The REIT market saw few new players added to the roster in 2016. The sedate pace of IPO activity is testament to the challenging pricing market that still exists, and 2017 is shaping up to be another slow year.

The four IPOs that were completed in 2016 are following a downward trend for the industry when compared to five REIT IPOs that came to the market in 2015, seven in 2014 and nine in 2013, according to research firm Green Street Advisors. The 2016 IPOs included:

MGM Growth Properties, a spin-off from MGM Resorts, which went public in April with a deal that reportedly raised $1.05 billion.

Global Medical REIT, which completed its $150 million IPO in June.

Healthcare REIT MedEquities Realty Trust, which came out with its offering in October and raised roughly $228 million.

Innovative Industrial Properties, a small specialty REIT focused on medical marijuana facilities, which closed on its $67 million IPO in early December.

“The REIT IPO market has been subdued this year, due primarily to the REIT stock indices underperforming the broader sector averages,” says Steven Marks, managing director with Fitch Ratings. In addition, most of the IPOs that have occurred have either been spin-offs from existing REITs or operating companies creating new structures as seen with MGM Growth Properties’ spin-off from MGM Resorts, he adds.

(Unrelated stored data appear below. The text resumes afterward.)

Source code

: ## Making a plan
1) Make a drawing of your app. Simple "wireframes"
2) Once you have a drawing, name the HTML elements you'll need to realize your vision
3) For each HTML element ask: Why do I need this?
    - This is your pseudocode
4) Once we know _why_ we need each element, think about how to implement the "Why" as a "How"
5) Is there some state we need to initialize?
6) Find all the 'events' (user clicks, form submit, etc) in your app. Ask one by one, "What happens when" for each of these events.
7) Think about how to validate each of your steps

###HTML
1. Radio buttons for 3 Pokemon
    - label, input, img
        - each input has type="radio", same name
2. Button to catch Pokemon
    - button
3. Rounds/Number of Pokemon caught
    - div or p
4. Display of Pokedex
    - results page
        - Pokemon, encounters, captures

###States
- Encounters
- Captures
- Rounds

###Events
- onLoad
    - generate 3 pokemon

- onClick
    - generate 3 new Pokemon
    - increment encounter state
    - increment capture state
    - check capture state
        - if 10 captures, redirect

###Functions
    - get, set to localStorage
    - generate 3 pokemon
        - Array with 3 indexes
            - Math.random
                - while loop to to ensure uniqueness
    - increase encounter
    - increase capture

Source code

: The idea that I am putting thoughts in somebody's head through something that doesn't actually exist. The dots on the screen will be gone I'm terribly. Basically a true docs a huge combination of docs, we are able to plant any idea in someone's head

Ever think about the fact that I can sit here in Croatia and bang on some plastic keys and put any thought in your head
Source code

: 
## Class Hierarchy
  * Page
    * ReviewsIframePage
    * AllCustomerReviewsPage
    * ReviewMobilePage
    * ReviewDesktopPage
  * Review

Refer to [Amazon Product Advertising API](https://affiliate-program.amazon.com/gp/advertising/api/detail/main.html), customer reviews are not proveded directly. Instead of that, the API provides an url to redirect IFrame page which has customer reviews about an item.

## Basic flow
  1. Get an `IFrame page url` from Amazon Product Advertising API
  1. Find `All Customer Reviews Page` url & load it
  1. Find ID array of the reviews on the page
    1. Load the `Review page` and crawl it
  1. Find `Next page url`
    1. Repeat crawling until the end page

The expectation of rising interest rates is partly to blame for putting a damper on REIT IPO activity. “Frankly, every time there is this fear of interest rates going up, the REIT market takes a beating,” says Byron Carlock, national partner and real estate practice leader at consulting firm PwC. Sometimes the fear is founded and sometimes it is unfounded. In this case, it is generally unfounded, because the balance sheets of the REIT industry are in good shape without a lot of exposure to floating rate debt, says Carlock.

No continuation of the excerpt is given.